> WHAT YOU HAVE TO DO:
Go to the line containing "[Page Link](https://dovahkiinsupreme.github.io/Coding-Quiz/)" and return it and each line after it exactly, through the end of the data below, and nothing more.

> RECORDS TO USE:

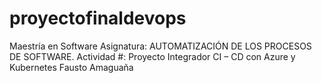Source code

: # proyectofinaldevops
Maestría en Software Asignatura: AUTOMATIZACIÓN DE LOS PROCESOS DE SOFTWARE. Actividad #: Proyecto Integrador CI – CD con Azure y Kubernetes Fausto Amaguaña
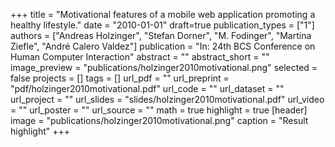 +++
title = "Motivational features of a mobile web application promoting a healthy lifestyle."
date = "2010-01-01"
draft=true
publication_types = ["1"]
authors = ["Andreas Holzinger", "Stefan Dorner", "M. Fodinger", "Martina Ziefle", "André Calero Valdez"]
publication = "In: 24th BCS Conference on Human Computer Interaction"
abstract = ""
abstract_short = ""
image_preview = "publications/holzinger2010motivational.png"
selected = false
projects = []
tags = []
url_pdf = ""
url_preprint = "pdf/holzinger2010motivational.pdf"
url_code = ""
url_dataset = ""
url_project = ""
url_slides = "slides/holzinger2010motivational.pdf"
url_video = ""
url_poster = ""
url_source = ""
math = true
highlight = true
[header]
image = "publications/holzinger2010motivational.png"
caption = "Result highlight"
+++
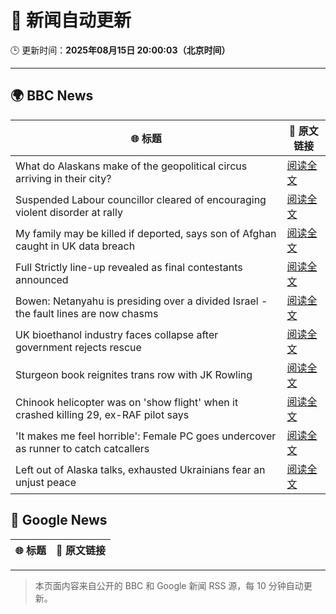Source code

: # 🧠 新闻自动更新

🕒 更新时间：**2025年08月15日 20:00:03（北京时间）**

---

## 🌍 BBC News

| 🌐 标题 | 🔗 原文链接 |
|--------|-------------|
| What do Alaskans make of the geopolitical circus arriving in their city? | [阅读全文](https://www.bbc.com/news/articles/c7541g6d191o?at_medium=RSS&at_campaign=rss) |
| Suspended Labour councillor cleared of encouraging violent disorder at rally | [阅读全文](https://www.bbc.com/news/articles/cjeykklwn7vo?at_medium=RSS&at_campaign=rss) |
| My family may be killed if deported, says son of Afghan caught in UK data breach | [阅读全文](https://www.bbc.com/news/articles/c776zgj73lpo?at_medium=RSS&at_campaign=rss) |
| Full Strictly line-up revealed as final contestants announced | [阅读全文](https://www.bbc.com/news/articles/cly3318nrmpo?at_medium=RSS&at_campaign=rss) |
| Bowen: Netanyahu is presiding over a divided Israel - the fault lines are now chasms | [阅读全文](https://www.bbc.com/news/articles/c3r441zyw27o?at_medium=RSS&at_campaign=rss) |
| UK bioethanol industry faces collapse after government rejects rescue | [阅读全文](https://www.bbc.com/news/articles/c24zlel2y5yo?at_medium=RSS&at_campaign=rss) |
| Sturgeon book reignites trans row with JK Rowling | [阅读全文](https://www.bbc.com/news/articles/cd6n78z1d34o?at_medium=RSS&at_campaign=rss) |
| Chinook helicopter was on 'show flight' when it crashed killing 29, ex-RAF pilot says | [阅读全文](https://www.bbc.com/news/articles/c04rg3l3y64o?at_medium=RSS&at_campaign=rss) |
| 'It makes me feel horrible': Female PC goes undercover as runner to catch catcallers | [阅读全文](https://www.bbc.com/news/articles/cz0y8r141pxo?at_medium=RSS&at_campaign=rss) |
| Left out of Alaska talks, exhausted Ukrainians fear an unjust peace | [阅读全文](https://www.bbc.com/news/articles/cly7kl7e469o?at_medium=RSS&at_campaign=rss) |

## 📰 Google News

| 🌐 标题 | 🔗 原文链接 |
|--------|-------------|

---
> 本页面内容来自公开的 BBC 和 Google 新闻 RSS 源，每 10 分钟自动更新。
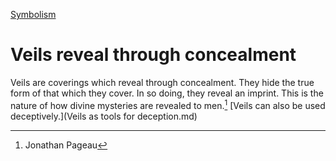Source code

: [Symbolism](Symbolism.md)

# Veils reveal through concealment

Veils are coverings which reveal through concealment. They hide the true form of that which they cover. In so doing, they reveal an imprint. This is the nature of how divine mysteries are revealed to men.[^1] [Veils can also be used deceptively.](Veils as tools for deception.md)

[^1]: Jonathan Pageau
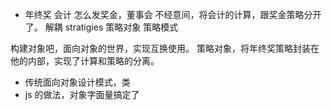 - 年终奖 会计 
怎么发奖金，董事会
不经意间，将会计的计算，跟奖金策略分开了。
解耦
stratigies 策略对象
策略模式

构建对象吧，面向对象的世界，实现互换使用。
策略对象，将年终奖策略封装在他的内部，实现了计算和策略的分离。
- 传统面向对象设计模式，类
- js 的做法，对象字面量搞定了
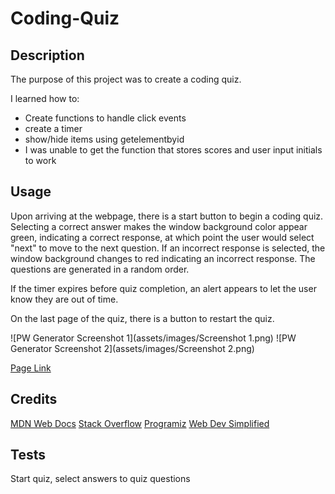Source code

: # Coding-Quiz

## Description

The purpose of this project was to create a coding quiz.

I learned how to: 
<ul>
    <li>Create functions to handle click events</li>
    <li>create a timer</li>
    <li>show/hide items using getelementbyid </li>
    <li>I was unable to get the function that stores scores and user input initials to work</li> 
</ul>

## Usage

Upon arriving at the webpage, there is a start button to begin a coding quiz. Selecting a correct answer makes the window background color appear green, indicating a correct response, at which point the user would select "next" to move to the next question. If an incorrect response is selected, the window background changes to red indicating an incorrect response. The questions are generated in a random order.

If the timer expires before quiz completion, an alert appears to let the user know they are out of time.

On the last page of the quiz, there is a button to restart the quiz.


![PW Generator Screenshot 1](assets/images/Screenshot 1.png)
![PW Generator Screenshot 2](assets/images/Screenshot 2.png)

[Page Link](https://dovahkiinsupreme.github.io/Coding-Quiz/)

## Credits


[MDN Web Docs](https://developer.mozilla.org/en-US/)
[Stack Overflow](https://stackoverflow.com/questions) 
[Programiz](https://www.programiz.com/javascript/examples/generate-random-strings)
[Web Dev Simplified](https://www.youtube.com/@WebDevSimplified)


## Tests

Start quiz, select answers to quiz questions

> EXERCISE OUTPUT:
[Page Link](https://dovahkiinsupreme.github.io/Coding-Quiz/)

## Credits


[MDN Web Docs](https://developer.mozilla.org/en-US/)
[Stack Overflow](https://stackoverflow.com/questions) 
[Programiz](https://www.programiz.com/javascript/examples/generate-random-strings)
[Web Dev Simplified](https://www.youtube.com/@WebDevSimplified)


## Tests

Start quiz, select answers to quiz questions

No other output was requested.